A top Organisation of the Petroleum Exporting Countries (OPEC) member and oil producer, Saudi Arabia, has made a large cut in its crude oil output in January to support prices and lessen a glut, helping boost compliance with the group’s supply-reduction deal to a record high of more than 90 per cent.

The OPEC is curbing its output by about 1.2 million barrels per day (bpd) from January 1 Russia and 10 other non-OPEC producers agreed to cut half as much.

Supply from the 11 OPEC members with production targets under the deal fell to 29.888 million bpd last month, according to figures from secondary sources that OPEC uses to monitor its output. OPEC published the data in its monthly report yesterday.

Oil prices pared an earlier decline after the release of the report, trading above $56 a barrel. OPEC’s cut is supporting the market, but expectations that the move will lead to a revival in U.S. shale drilling having limited the rally.

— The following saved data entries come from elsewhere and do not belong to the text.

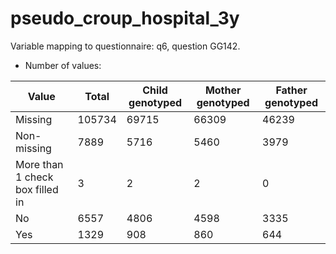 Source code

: # pseudo_croup_hospital_3y
Variable mapping to questionnaire: q6, question GG142.
- Number of values:

| Value | Total | Child genotyped | Mother genotyped | Father genotyped |
| ----- | ----- | --------------- | ---------------- | ---------------- |
| Missing | 105734 | 69715 | 66309 | 46239 |
| Non-missing | 7889 | 5716 | 5460 | 3979 |
| More than 1 check box filled in | 3 | 2 | 2 |0 |
| No | 6557 | 4806 | 4598 |3335 |
| Yes | 1329 | 908 | 860 |644 |



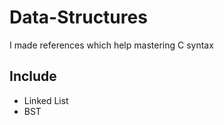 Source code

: # Data-Structures
I made references which help mastering C syntax <br />

## Include
* Linked List
* BST
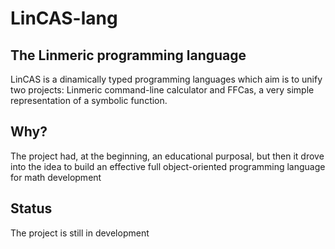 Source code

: # LinCAS-lang
## The Linmeric programming language
LinCAS is a dinamically typed programming languages which aim is to unify two projects: Linmeric command-line calculator
and FFCas, a very simple representation of a symbolic function.

## Why?
The project had, at the beginning, an educational purposal, but then it drove into the idea to build 
an effective full object-oriented programming language for math development

## Status
The project is still in development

While Russia and 10 other non-OPEC countries signed up to the cut, OPEC in the report raised its 2017 non-OPEC supply forecast by 120,000 bpd and now sees growth of 240,000 bpd.

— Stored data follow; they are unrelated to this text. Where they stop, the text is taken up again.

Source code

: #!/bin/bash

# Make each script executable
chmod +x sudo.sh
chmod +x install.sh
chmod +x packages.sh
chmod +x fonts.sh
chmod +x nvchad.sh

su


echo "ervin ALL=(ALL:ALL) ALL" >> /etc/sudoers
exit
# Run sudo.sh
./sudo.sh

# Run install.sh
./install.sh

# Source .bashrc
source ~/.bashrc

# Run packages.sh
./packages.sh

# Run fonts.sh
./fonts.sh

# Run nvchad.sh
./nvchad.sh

“The expected higher prices are good support for producers with marginal supply, particularly in United States tight plays,” the OPEC report said, using another term for shale.

Still, in January, the reductions by the 11 OPEC members with supply targets amounted to 93 per cent compliance, according to a Reuters calculation based on the OPEC figures.

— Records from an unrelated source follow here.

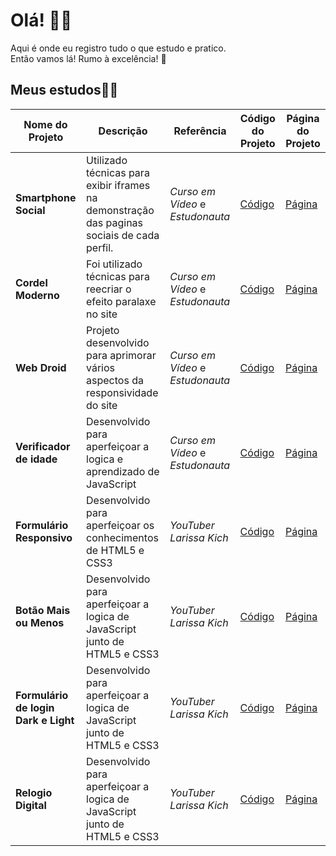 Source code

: # Olá! 👋🤓

Aqui é onde eu registro tudo o que estudo e pratico.<br>
Então vamos lá! Rumo à excelência! 🚀

## Meus estudos👨‍💻

| Nome do Projeto | Descrição | Referência | Código do Projeto | Página do Projeto |
| --- | --- | --- | --- | --- |
| **Smartphone Social** | Utilizado técnicas para exibir iframes na demonstração das paginas sociais de cada perfil. | *Curso em Vídeo* e *Estudonauta* | [Código](https://github.com/RafaelNikolasPuggi/My_Learning/tree/main/Estudonauta%20-%20Curso%20em%20V%C3%ADdeo/HTML5%20e%20CSS3/Desafios/Des_15_Projeto_Social) | [Página](https://rafaelnikolaspuggi.github.io/My_Learning/Estudonauta%20-%20Curso%20em%20V%C3%ADdeo/HTML5%20e%20CSS3/Desafios/Des_15_Projeto_Social/) 
| **Cordel Moderno** | Foi utilizado técnicas para reecriar o efeito paralaxe no site | *Curso em Vídeo* e *Estudonauta* |[Código](https://github.com/RafaelNikolasPuggi/My_Learning/tree/main/Estudonauta%20-%20Curso%20em%20V%C3%ADdeo/HTML5%20e%20CSS3/Desafios/Des_12_Projeto_cordel) | [Página](https://rafaelnikolaspuggi.github.io/My_Learning/Estudonauta%20-%20Curso%20em%20V%C3%ADdeo/HTML5%20e%20CSS3/Desafios/Des_12_Projeto_cordel/) |
|**Web Droid** | Projeto desenvolvido para aprimorar vários aspectos da responsividade do site  | *Curso em Vídeo* e *Estudonauta* | [Código](https://github.com/RafaelNikolasPuggi/My_Learning/tree/main/Estudonauta%20-%20Curso%20em%20V%C3%ADdeo/HTML5%20e%20CSS3/Desafios/Des_10_Projeto_web_droid) | [Página](https://rafaelnikolaspuggi.github.io/My_Learning/Estudonauta%20-%20Curso%20em%20V%C3%ADdeo/HTML5%20e%20CSS3/Desafios/Des_10_Projeto_web_droid/) |
|**Verificador de idade**| Desenvolvido para aperfeiçoar a logica e aprendizado de JavaScript | *Curso em Vídeo* e *Estudonauta* | [Código](https://github.com/RafaelNikolasPuggi/My_Learning/tree/main/Estudonauta%20-%20Curso%20em%20V%C3%ADdeo/Estudos%20JS/ex015) | [Página](https://rafaelnikolaspuggi.github.io/My_Learning/Estudonauta%20-%20Curso%20em%20V%C3%ADdeo/Estudos%20JS/ex015/) |
| **Formulário Responsivo** | Desenvolvido para aperfeiçoar os conhecimentos de HTML5 e CSS3 | *YouTuber Larissa Kich* | [Código](https://github.com/RafaelNikolasPuggi/My_Learning/tree/main/Youtube/Larissakich/Formulario%20Responsivo) | [Página](https://rafaelnikolaspuggi.github.io/My_Learning/Youtube/Larissakich/Formulario%20Responsivo/) |
| **Botão Mais ou Menos** | Desenvolvido para aperfeiçoar a logica de JavaScript junto de HTML5 e CSS3 | *YouTuber Larissa Kich* | [Código](https://github.com/RafaelNikolasPuggi/My_Learning/tree/main/Youtube/Larissakich/Bot%C3%A3o%20mais%20ou%20menos) | [Página](https://rafaelnikolaspuggi.github.io/My_Learning/Youtube/Larissakich/Bot%C3%A3o%20mais%20ou%20menos//) 
| **Formulário de login Dark e Light** | Desenvolvido para aperfeiçoar a logica de JavaScript junto de HTML5 e CSS3 | *YouTuber Larissa Kich* | [Código](https://github.com/RafaelNikolasPuggi/My_Learning/tree/main/Youtube/Larissakich/Formulario%20Responsivo) | [Página](https://rafaelnikolaspuggi.github.io/My_Learning/Youtube/Larissakich/Formul%C3%A1rio%20DARK%20e%20LIGHT/assents/) |
| **Relogio Digital** | Desenvolvido para aperfeiçoar a logica de JavaScript junto de HTML5 e CSS3 | *YouTuber Larissa Kich* | [Código](https://github.com/RafaelNikolasPuggi/My_Learning/tree/main/Youtube/Larissakich/Rel%C3%B3gio%20Digital) | [Página](https://rafaelnikolaspuggi.github.io/My_Learning/Youtube/Larissakich/Rel%C3%B3gio%20Digital/) |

The International Energy Agency (IEA) last week estimated compliance at 90 per cent, calling that a record.

Saudi Arabia told OPEC that it made an even bigger cut than estimated by the secondary sources, reducing January output by more than 700,000 bpd to 9.748 million bpd – lower than called for under the OPEC deal.

The report said production by all OPEC members, including cut-exempted Nigeria and Libya, fell by 890,000 bpd to 32.14 million bpd.

While Saudi Arabia told OPEC of a large drop in output, figures provided by other OPEC producers to the group gave a more mixed picture.

Production levels reported by countries including Algeria, Iran, Iraq, the United Arab Emirates and Venezuela to OPEC were higher than estimated by the secondary sources.

OPEC uses two sets of data to monitor output – figures provided by each country and by secondary sources, which include industry media. This is a legacy of old disputes over real production levels.

With demand for OPEC crude oil in 2017 also expected to average 32.14 million bpd, the report indicates there will be zero average surplus if OPEC keeps output steady. Last month’s report pointed to a 985,000-bpd surplus.

In its report, OPEC gave no compliance figure. Reuters saw an earlier version of the secondary-source figures last week that put compliance at 92 per cent.